Bill Clinton takes center stage Tuesday at the Democratic National Convention, tasked with reassuring the faithful that his wife Hillary is the candidate best suited to stop Donald Trump in November.
After a contentious opening day in which many raucous and devoted Bernie Sanders supporters refused to acknowledge the inevitability of Clinton becoming their flagbearer, the former president in chief will seek to heal the party's divisions and bring about the unity it craves.
Before her husband delivers the keynote address for Day 2, the convention's 4,764 delegates will hold their roll call vote to formally anoint Clinton as their nominee -- a historic moment that will make her the first woman to serve as flagbearer of a major US party.
A dose of political theater could be in store, however, as Clinton's chief Democratic primary rival Sanders was seeking to place his name in nomination during Tuesday's vote.
If successful, such a move could serve as a powerful reminder of the impact that Sanders has had on the campaign and would likely fuel Sanders delegates' argument that there is one final, last-gasp effort to derail the Clinton express.
The convention's opening day reflected a startling amount of discord within the party, which had sought to show far more unity than their Republican counterparts. Boos and jeers from disgruntled Sanders supporters tainted the session.
Michelle Obama appeared to soothe some of the Sanders zealots, as she delivered a heartfelt endorsement from one first lady to another and hailing the inspirational power of possibly having a first female US president.
"In this election, I'm with her," Obama said.

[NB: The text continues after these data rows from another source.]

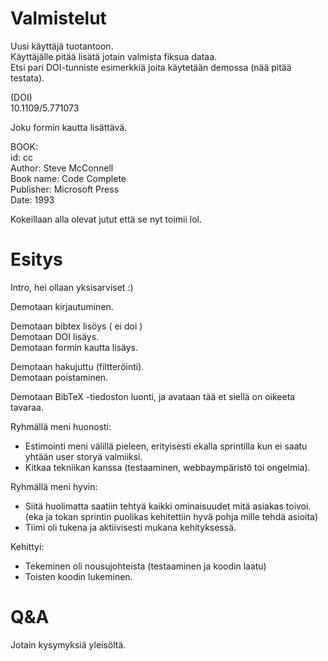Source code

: # Valmistelut

Uusi käyttäjä tuotantoon.  
Käyttäjälle pitää lisätä jotain valmista fiksua dataa.  
Etsi pari DOI-tunniste esimerkkiä joita käytetään demossa (nää pitää testata).

(DOI)  
10.1109/5.771073

Joku formin kautta lisättävä.

BOOK:  
id: cc  
Author: Steve McConnell  
Book name: Code Complete  
Publisher: Microsoft Press  
Date: 1993

Kokeillaan alla olevat jutut että se nyt toimii lol.

# Esitys

Intro, hei ollaan yksisarviset :)

Demotaan kirjautuminen.

Demotaan bibtex lisöys ( ei doi )  
Demotaan DOI lisäys.  
Demotaan formin kautta lisäys.

Demotaan hakujuttu (filtteröinti).  
Demotaan poistaminen.

Demotaan BibTeX -tiedoston luonti, ja avataan tää et siellä on oikeeta tavaraa.

Ryhmällä meni huonosti:

- Estimointi meni välillä pieleen, erityisesti ekalla sprintilla kun ei saatu
  yhtään user storyä valmiiksi.
- Kitkaa tekniikan kanssa (testaaminen, webbaympäristö toi ongelmia).

Ryhmällä meni hyvin:

- Siitä huolimatta saatiin tehtyä kaikki ominaisuudet mitä asiakas toivoi. (eka
  ja tokan sprintin puolikas kehitettiin hyvä pohja mille tehdä asioita)
- Tiimi oli tukena ja aktiivisesti mukana kehityksessä.

Kehittyi:

- Tekeminen oli nousujohteista (testaaminen ja koodin laatu)
- Toisten koodin lukeminen.

# Q&A

Jotain kysymyksiä yleisöltä.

She offered a thinly veiled jab at Trump while discussing how her family has had to adapt to the shrill tone of today's politics.
"We insist that the hateful language they hear from public figures on TV does not represent the true spirit of this country," the first lady said in a message that Democrats will hope resonates with fathers and mothers voting in November.
"Our motto is, 'when they go low, we go high.'"
The passionate delivery prompted her husband Barack Obama, who addresses the convention on Wednesday, to tweet his appreciation of her "incredible speech."
"Couldn't be more proud & our country has been blessed to have her as FLOTUS," he posted on Twitter.
"I love you, Michelle."
Sanders had called on his flock to get behind Clinton twice on Monday before his primetime endorsement speech.
That included a text message to supporters asking them not to protest on the floor of the convention, as a "personal courtesy" to him.
But Sanders' self-styled "political revolution" appeared to have transformed into a revolt.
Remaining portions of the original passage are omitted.